Every record here needs to be written out again exactly.

^^^^^^^^^^^^^^^^

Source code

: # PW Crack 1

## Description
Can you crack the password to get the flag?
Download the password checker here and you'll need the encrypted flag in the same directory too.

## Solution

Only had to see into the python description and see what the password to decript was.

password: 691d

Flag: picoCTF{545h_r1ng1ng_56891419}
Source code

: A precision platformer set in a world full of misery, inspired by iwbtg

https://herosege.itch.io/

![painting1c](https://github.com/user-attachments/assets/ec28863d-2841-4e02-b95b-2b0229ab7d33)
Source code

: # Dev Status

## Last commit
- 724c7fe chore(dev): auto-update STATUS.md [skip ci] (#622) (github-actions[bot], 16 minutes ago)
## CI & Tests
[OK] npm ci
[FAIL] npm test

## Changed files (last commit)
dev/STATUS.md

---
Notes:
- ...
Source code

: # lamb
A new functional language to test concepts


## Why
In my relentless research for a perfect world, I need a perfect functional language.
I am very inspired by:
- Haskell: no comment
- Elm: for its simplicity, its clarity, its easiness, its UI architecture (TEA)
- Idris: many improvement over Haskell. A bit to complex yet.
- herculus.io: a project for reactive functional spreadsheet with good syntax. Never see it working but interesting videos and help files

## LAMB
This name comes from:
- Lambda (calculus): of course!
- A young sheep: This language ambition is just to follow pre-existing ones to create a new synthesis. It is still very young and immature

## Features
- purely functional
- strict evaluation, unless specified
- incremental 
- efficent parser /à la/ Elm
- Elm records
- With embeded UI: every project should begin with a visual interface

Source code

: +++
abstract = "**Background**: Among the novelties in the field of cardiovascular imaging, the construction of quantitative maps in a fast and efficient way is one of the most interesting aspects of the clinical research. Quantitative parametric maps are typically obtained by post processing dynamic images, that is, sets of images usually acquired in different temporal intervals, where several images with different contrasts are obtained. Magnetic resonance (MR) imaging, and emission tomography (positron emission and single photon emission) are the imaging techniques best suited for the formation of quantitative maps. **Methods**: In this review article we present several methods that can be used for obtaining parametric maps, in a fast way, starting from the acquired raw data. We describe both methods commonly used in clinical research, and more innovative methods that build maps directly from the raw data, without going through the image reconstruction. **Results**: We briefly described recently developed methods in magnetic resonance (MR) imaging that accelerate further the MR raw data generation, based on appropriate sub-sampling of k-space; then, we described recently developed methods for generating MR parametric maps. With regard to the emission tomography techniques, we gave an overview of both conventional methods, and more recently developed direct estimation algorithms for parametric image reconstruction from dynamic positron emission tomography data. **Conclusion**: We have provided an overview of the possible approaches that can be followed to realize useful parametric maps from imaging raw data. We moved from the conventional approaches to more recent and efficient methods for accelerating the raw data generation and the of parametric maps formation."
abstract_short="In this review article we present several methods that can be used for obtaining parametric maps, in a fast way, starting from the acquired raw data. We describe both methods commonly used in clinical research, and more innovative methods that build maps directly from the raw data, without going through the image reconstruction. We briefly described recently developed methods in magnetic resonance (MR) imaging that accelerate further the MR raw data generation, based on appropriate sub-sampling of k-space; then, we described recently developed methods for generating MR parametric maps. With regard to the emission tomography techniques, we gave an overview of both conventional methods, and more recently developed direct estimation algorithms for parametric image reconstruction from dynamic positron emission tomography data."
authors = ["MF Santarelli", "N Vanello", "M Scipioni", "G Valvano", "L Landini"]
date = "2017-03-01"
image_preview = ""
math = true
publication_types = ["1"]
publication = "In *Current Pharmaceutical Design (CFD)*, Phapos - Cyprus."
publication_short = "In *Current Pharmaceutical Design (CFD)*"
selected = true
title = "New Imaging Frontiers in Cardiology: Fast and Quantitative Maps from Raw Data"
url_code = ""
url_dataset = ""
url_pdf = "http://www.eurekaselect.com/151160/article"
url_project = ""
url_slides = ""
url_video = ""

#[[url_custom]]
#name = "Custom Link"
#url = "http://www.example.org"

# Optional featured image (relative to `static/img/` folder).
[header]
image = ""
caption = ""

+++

^^^^^^^^^^^^^^^^

Exercise solution =>
Source code

: # PW Crack 1

## Description
Can you crack the password to get the flag?
Download the password checker here and you'll need the encrypted flag in the same directory too.

## Solution

Only had to see into the python description and see what the password to decript was.

password: 691d

Flag: picoCTF{545h_r1ng1ng_56891419}
Source code

: A precision platformer set in a world full of misery, inspired by iwbtg

https://herosege.itch.io/

![painting1c](https://github.com/user-attachments/assets/ec28863d-2841-4e02-b95b-2b0229ab7d33)
Source code

: # Dev Status

## Last commit
- 724c7fe chore(dev): auto-update STATUS.md [skip ci] (#622) (github-actions[bot], 16 minutes ago)
## CI & Tests
[OK] npm ci
[FAIL] npm test

## Changed files (last commit)
dev/STATUS.md

---
Notes:
- ...
Source code

: # lamb
A new functional language to test concepts


## Why
In my relentless research for a perfect world, I need a perfect functional language.
I am very inspired by:
- Haskell: no comment
- Elm: for its simplicity, its clarity, its easiness, its UI architecture (TEA)
- Idris: many improvement over Haskell. A bit to complex yet.
- herculus.io: a project for reactive functional spreadsheet with good syntax. Never see it working but interesting videos and help files

## LAMB
This name comes from:
- Lambda (calculus): of course!
- A young sheep: This language ambition is just to follow pre-existing ones to create a new synthesis. It is still very young and immature

## Features
- purely functional
- strict evaluation, unless specified
- incremental 
- efficent parser /à la/ Elm
- Elm records
- With embeded UI: every project should begin with a visual interface

Source code

: +++
abstract = "**Background**: Among the novelties in the field of cardiovascular imaging, the construction of quantitative maps in a fast and efficient way is one of the most interesting aspects of the clinical research. Quantitative parametric maps are typically obtained by post processing dynamic images, that is, sets of images usually acquired in different temporal intervals, where several images with different contrasts are obtained. Magnetic resonance (MR) imaging, and emission tomography (positron emission and single photon emission) are the imaging techniques best suited for the formation of quantitative maps. **Methods**: In this review article we present several methods that can be used for obtaining parametric maps, in a fast way, starting from the acquired raw data. We describe both methods commonly used in clinical research, and more innovative methods that build maps directly from the raw data, without going through the image reconstruction. **Results**: We briefly described recently developed methods in magnetic resonance (MR) imaging that accelerate further the MR raw data generation, based on appropriate sub-sampling of k-space; then, we described recently developed methods for generating MR parametric maps. With regard to the emission tomography techniques, we gave an overview of both conventional methods, and more recently developed direct estimation algorithms for parametric image reconstruction from dynamic positron emission tomography data. **Conclusion**: We have provided an overview of the possible approaches that can be followed to realize useful parametric maps from imaging raw data. We moved from the conventional approaches to more recent and efficient methods for accelerating the raw data generation and the of parametric maps formation."
abstract_short="In this review article we present several methods that can be used for obtaining parametric maps, in a fast way, starting from the acquired raw data. We describe both methods commonly used in clinical research, and more innovative methods that build maps directly from the raw data, without going through the image reconstruction. We briefly described recently developed methods in magnetic resonance (MR) imaging that accelerate further the MR raw data generation, based on appropriate sub-sampling of k-space; then, we described recently developed methods for generating MR parametric maps. With regard to the emission tomography techniques, we gave an overview of both conventional methods, and more recently developed direct estimation algorithms for parametric image reconstruction from dynamic positron emission tomography data."
authors = ["MF Santarelli", "N Vanello", "M Scipioni", "G Valvano", "L Landini"]
date = "2017-03-01"
image_preview = ""
math = true
publication_types = ["1"]
publication = "In *Current Pharmaceutical Design (CFD)*, Phapos - Cyprus."
publication_short = "In *Current Pharmaceutical Design (CFD)*"
selected = true
title = "New Imaging Frontiers in Cardiology: Fast and Quantitative Maps from Raw Data"
url_code = ""
url_dataset = ""
url_pdf = "http://www.eurekaselect.com/151160/article"
url_project = ""
url_slides = ""
url_video = ""

#[[url_custom]]
#name = "Custom Link"
#url = "http://www.example.org"

# Optional featured image (relative to `static/img/` folder).
[header]
image = ""
caption = ""

+++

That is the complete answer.